* _WORK REQUEST_
Those lines of the records that contain "RequiredTypeArguments" are to be located and copied.

* _DATA FOR REVIEW_
------------------------------------

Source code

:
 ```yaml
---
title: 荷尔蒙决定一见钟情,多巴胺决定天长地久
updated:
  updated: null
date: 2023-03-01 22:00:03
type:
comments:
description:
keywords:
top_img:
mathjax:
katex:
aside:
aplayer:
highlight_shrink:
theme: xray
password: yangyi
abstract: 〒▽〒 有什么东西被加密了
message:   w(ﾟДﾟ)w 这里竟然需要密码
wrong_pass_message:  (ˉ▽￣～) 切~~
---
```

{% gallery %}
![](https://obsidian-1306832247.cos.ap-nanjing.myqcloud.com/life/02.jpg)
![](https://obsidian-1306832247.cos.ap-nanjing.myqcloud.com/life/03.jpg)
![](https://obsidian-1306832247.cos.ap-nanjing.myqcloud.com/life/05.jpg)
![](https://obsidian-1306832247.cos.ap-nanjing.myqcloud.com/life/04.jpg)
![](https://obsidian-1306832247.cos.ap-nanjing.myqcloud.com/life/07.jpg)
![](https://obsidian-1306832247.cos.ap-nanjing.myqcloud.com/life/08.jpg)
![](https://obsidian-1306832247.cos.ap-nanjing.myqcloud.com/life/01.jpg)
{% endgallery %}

------------------------------------

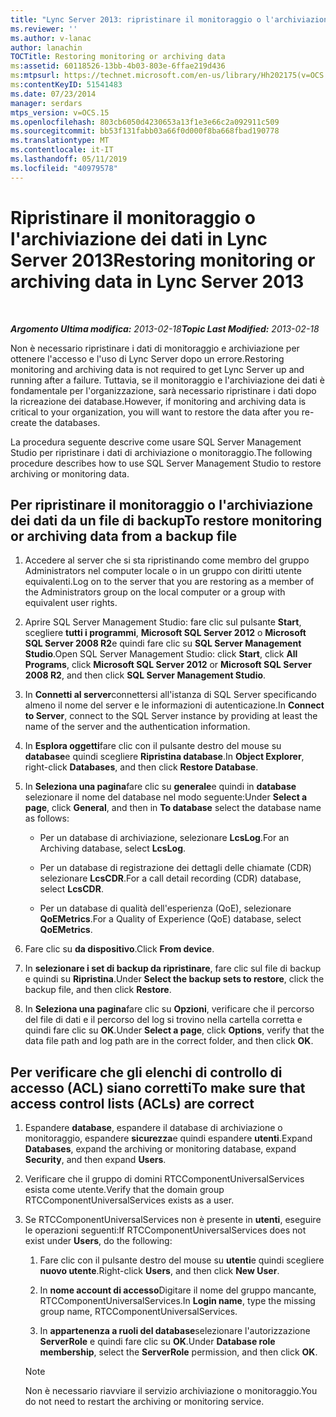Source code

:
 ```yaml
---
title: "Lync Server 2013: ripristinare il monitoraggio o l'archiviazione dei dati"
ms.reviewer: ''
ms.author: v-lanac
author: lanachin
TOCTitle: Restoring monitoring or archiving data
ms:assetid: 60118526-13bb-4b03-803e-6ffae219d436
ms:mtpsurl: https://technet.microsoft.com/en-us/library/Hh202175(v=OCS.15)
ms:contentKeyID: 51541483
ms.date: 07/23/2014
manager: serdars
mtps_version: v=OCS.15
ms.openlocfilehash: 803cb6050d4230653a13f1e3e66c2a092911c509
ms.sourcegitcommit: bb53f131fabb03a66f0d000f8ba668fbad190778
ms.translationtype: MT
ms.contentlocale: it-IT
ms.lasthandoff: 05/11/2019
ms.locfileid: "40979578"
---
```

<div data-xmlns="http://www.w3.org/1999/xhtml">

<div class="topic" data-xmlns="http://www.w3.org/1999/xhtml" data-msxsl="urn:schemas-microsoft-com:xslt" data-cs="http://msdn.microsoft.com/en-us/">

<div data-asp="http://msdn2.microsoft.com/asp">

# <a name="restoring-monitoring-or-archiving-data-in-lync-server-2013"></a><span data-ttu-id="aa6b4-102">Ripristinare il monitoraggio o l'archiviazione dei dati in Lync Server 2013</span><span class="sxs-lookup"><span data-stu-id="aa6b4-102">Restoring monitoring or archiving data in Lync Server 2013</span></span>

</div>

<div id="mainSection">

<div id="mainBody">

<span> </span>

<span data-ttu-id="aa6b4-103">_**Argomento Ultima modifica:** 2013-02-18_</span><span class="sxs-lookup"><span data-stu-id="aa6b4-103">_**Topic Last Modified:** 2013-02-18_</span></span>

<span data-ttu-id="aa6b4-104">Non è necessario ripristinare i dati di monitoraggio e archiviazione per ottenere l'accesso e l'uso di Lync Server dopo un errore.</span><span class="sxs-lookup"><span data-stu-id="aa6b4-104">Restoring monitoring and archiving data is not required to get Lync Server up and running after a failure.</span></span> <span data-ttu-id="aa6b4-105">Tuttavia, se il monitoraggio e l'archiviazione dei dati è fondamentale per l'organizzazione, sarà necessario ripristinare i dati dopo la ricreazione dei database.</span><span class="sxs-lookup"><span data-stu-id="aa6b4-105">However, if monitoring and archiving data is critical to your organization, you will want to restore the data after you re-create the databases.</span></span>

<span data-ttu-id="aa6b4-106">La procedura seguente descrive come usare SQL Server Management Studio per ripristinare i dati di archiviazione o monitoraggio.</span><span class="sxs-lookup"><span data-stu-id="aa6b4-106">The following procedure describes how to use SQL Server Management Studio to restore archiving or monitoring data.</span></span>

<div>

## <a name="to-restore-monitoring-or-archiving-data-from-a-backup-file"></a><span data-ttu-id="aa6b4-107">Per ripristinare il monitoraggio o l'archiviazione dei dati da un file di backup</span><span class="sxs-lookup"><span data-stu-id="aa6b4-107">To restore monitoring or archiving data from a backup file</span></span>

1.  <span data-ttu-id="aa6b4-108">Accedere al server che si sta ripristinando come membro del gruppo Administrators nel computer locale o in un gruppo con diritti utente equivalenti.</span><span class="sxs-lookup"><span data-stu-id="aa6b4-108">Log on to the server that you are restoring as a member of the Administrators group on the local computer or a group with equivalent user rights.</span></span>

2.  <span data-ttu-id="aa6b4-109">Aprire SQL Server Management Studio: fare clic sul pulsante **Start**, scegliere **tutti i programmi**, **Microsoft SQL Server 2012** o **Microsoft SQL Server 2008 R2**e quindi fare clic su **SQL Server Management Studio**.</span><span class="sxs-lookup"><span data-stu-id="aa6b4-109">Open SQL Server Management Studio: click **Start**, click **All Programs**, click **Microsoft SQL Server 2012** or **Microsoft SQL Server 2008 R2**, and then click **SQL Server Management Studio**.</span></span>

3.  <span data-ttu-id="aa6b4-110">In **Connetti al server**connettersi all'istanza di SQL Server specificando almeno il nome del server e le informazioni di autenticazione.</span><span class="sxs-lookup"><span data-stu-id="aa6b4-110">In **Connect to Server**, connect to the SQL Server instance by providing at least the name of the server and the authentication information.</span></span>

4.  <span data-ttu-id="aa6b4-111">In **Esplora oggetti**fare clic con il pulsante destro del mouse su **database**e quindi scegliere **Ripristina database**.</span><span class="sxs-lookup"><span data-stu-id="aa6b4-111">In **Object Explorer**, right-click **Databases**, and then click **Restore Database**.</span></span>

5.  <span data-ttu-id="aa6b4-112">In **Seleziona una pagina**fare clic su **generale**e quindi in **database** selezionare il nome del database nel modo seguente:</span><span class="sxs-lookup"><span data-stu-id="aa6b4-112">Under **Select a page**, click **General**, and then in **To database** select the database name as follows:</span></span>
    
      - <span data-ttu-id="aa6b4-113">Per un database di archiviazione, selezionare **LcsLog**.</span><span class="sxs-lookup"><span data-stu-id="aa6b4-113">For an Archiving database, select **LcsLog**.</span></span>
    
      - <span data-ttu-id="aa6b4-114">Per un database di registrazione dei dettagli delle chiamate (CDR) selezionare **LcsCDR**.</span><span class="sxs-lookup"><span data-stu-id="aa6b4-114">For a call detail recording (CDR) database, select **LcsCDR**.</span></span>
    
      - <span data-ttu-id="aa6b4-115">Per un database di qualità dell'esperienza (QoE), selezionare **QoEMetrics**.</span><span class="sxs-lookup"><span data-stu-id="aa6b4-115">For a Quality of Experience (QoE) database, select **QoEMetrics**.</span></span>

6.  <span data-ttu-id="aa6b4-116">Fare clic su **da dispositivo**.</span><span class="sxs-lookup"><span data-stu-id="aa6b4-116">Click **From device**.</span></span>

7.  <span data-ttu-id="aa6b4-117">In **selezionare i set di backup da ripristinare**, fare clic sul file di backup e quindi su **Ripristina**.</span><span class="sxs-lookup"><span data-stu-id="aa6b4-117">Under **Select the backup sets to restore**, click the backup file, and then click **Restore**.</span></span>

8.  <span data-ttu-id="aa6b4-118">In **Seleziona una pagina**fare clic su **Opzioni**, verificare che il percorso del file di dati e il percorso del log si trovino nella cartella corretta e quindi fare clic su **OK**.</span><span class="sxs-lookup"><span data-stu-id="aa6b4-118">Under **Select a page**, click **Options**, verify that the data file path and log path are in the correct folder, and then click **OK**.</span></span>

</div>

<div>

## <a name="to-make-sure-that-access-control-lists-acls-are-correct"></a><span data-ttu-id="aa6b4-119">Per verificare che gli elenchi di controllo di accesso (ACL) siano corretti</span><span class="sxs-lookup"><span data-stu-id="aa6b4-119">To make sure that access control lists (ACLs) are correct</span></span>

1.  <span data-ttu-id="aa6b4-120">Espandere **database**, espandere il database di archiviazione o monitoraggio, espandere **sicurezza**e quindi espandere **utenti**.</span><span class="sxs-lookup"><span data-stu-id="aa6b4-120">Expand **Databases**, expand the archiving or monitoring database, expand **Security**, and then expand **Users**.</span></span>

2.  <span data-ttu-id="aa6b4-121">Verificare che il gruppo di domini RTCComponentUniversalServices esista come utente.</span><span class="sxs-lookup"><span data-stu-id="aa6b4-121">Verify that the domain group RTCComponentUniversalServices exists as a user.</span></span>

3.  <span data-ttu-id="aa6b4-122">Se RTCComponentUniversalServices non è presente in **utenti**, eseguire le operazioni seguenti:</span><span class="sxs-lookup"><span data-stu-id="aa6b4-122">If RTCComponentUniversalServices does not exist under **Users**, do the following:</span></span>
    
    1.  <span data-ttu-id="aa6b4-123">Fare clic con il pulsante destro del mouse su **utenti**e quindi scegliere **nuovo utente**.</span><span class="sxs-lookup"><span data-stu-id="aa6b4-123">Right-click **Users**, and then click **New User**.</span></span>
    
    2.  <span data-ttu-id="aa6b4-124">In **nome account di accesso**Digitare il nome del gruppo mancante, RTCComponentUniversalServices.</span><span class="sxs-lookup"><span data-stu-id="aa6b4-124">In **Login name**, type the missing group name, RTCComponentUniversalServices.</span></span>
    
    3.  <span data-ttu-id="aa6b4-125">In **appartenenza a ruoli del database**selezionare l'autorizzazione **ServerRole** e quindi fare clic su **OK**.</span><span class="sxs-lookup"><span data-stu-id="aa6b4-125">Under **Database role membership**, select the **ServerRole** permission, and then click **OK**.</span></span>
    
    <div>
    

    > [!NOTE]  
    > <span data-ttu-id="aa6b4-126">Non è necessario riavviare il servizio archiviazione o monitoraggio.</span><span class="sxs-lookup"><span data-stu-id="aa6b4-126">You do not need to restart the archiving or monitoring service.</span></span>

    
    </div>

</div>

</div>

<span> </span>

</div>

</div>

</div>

------------------------------------

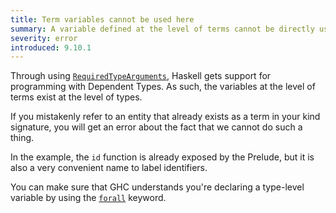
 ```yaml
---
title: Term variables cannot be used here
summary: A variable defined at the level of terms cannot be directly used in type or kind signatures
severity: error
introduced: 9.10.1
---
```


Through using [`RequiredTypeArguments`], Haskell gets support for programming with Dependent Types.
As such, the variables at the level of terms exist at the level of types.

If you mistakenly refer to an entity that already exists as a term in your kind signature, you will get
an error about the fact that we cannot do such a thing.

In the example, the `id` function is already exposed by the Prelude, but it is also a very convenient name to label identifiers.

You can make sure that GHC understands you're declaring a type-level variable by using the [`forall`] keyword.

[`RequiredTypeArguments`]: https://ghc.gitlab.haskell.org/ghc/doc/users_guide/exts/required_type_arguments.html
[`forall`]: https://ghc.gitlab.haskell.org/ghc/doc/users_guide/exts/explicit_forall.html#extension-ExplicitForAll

------------------------------------

* _ANSWER TO THE PROBLEM_
Through using [`RequiredTypeArguments`], Haskell gets support for programming with Dependent Types.
[`RequiredTypeArguments`]: https://ghc.gitlab.haskell.org/ghc/doc/users_guide/exts/required_type_arguments.html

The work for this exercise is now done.